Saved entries
[Start of section]
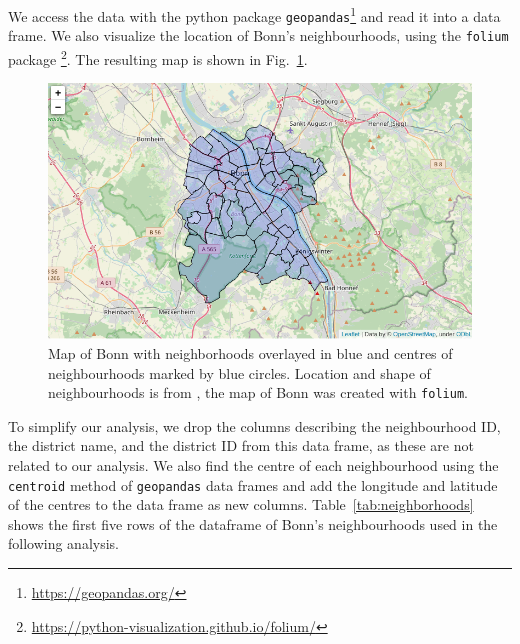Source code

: \documentclass[UKenglish]{scrreprt}
\begin{document}
We access the data with the python package \verb|geopandas|\footnote{\href{https://geopandas.org/}{https://geopandas.org/}} and read it into a data frame. We also visualize the location of Bonn's neighbourhoods, using the \verb|folium| package \footnote{\href{https://python-visualization.github.io/folium/}{https://python-visualization.github.io/folium/}}. The resulting map is shown in Fig.~\ref{fig:map neighbourhoods}.

\begin{figure}[htbp]
	\centering
	\includegraphics[width=\textwidth]{Figs/Map_Neighborhoods.png}
	\caption{Map of Bonn with neighborhoods overlayed in blue and centres of neighbourhoods marked by blue circles. Location and shape of neighbourhoods is from \cite{Ortsteile}, the map of Bonn was created with \texttt{folium}.}
	\label{fig:map neighbourhoods}
\end{figure}

To simplify our analysis, we drop the columns describing the neighbourhood ID, the district name, and the district ID from this data frame, as these are not related to our analysis. We also find the centre of each neighbourhood using the \verb|centroid| method of \verb|geopandas| data frames and add the longitude and latitude of the centres to the data frame as new columns. Table~\ref{tab:neighborhoods} shows the first five rows of the dataframe of Bonn's neighbourhoods used in the following analysis.
\end{document}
[End of section]
Exact copy, no pictures: return the entries word for word.

Source code

: \documentclass[UKenglish]{scrreprt}
\begin{document}
We access the data with the python package \verb|geopandas|\footnote{\href{https://geopandas.org/}{https://geopandas.org/}} and read it into a data frame. We also visualize the location of Bonn's neighbourhoods, using the \verb|folium| package \footnote{\href{https://python-visualization.github.io/folium/}{https://python-visualization.github.io/folium/}}. The resulting map is shown in Fig.~\ref{fig:map neighbourhoods}.

\begin{figure}[htbp]
	\centering
	\includegraphics[width=\textwidth]{Figs/Map_Neighborhoods.png}
	\caption{Map of Bonn with neighborhoods overlayed in blue and centres of neighbourhoods marked by blue circles. Location and shape of neighbourhoods is from \cite{Ortsteile}, the map of Bonn was created with \texttt{folium}.}
	\label{fig:map neighbourhoods}
\end{figure}

To simplify our analysis, we drop the columns describing the neighbourhood ID, the district name, and the district ID from this data frame, as these are not related to our analysis. We also find the centre of each neighbourhood using the \verb|centroid| method of \verb|geopandas| data frames and add the longitude and latitude of the centres to the data frame as new columns. Table~\ref{tab:neighborhoods} shows the first five rows of the dataframe of Bonn's neighbourhoods used in the following analysis.
\end{document}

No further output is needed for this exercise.